--- Data for review Enclosed Below ---
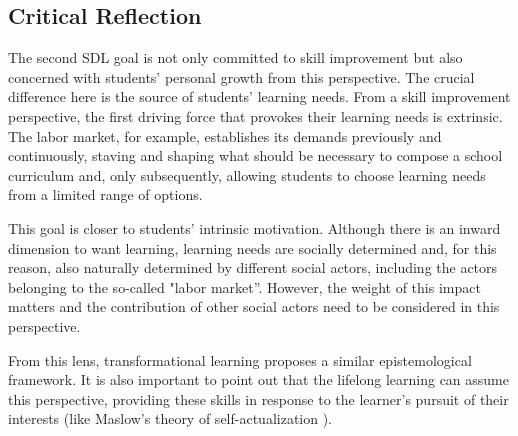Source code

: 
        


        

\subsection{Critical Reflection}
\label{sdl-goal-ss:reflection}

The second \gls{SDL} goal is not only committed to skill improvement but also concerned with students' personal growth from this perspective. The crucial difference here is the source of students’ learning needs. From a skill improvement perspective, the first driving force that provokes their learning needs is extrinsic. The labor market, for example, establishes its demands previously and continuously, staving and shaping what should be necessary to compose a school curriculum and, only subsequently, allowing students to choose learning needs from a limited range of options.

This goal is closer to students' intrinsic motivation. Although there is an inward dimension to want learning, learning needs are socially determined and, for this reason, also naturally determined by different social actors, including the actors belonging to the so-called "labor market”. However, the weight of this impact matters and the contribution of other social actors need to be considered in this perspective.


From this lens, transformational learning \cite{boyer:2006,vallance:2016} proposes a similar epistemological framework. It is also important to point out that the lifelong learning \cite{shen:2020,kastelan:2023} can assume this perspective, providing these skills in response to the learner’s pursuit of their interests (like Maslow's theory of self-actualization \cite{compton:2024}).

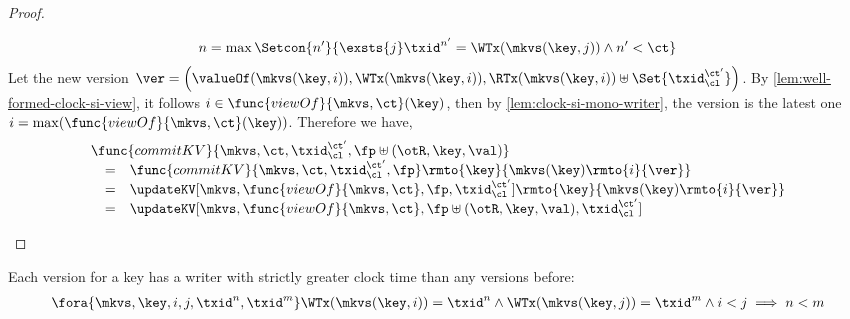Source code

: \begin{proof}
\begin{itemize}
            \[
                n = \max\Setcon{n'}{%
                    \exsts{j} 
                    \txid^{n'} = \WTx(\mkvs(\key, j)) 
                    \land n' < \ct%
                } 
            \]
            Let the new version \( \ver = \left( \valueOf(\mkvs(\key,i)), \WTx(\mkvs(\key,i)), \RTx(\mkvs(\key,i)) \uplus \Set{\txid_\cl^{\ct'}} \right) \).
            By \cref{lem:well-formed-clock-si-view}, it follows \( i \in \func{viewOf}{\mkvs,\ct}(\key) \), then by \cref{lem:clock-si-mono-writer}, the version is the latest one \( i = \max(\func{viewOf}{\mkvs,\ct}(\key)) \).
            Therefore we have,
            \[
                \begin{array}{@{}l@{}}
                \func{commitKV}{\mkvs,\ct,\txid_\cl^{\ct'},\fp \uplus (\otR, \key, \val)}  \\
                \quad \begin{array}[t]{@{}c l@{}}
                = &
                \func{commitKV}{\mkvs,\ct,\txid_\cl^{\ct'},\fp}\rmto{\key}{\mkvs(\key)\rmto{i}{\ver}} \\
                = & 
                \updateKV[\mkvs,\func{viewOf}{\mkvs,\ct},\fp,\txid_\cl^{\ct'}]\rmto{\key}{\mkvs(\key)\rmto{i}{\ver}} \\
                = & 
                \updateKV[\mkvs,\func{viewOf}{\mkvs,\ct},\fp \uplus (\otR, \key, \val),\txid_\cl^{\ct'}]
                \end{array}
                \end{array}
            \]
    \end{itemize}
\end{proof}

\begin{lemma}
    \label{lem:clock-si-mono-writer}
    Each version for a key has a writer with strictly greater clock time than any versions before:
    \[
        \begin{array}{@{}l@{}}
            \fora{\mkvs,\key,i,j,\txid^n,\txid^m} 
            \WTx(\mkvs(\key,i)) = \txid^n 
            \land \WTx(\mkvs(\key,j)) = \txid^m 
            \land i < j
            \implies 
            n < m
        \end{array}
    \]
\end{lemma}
--- End of Enclosed Data for review ---
Each line of the listing above should be retyped exactly, with no pictures.

Source code

: 
        


        

\subsection{Critical Reflection}
\label{sdl-goal-ss:reflection}

The second \gls{SDL} goal is not only committed to skill improvement but also concerned with students' personal growth from this perspective. The crucial difference here is the source of students’ learning needs. From a skill improvement perspective, the first driving force that provokes their learning needs is extrinsic. The labor market, for example, establishes its demands previously and continuously, staving and shaping what should be necessary to compose a school curriculum and, only subsequently, allowing students to choose learning needs from a limited range of options.

This goal is closer to students' intrinsic motivation. Although there is an inward dimension to want learning, learning needs are socially determined and, for this reason, also naturally determined by different social actors, including the actors belonging to the so-called "labor market”. However, the weight of this impact matters and the contribution of other social actors need to be considered in this perspective.


From this lens, transformational learning \cite{boyer:2006,vallance:2016} proposes a similar epistemological framework. It is also important to point out that the lifelong learning \cite{shen:2020,kastelan:2023} can assume this perspective, providing these skills in response to the learner’s pursuit of their interests (like Maslow's theory of self-actualization \cite{compton:2024}).

Source code

: \begin{proof}
\begin{itemize}
            \[
                n = \max\Setcon{n'}{%
                    \exsts{j} 
                    \txid^{n'} = \WTx(\mkvs(\key, j)) 
                    \land n' < \ct%
                } 
            \]
            Let the new version \( \ver = \left( \valueOf(\mkvs(\key,i)), \WTx(\mkvs(\key,i)), \RTx(\mkvs(\key,i)) \uplus \Set{\txid_\cl^{\ct'}} \right) \).
            By \cref{lem:well-formed-clock-si-view}, it follows \( i \in \func{viewOf}{\mkvs,\ct}(\key) \), then by \cref{lem:clock-si-mono-writer}, the version is the latest one \( i = \max(\func{viewOf}{\mkvs,\ct}(\key)) \).
            Therefore we have,
            \[
                \begin{array}{@{}l@{}}
                \func{commitKV}{\mkvs,\ct,\txid_\cl^{\ct'},\fp \uplus (\otR, \key, \val)}  \\
                \quad \begin{array}[t]{@{}c l@{}}
                = &
                \func{commitKV}{\mkvs,\ct,\txid_\cl^{\ct'},\fp}\rmto{\key}{\mkvs(\key)\rmto{i}{\ver}} \\
                = & 
                \updateKV[\mkvs,\func{viewOf}{\mkvs,\ct},\fp,\txid_\cl^{\ct'}]\rmto{\key}{\mkvs(\key)\rmto{i}{\ver}} \\
                = & 
                \updateKV[\mkvs,\func{viewOf}{\mkvs,\ct},\fp \uplus (\otR, \key, \val),\txid_\cl^{\ct'}]
                \end{array}
                \end{array}
            \]
    \end{itemize}
\end{proof}

\begin{lemma}
    \label{lem:clock-si-mono-writer}
    Each version for a key has a writer with strictly greater clock time than any versions before:
    \[
        \begin{array}{@{}l@{}}
            \fora{\mkvs,\key,i,j,\txid^n,\txid^m} 
            \WTx(\mkvs(\key,i)) = \txid^n 
            \land \WTx(\mkvs(\key,j)) = \txid^m 
            \land i < j
            \implies 
            n < m
        \end{array}
    \]
\end{lemma}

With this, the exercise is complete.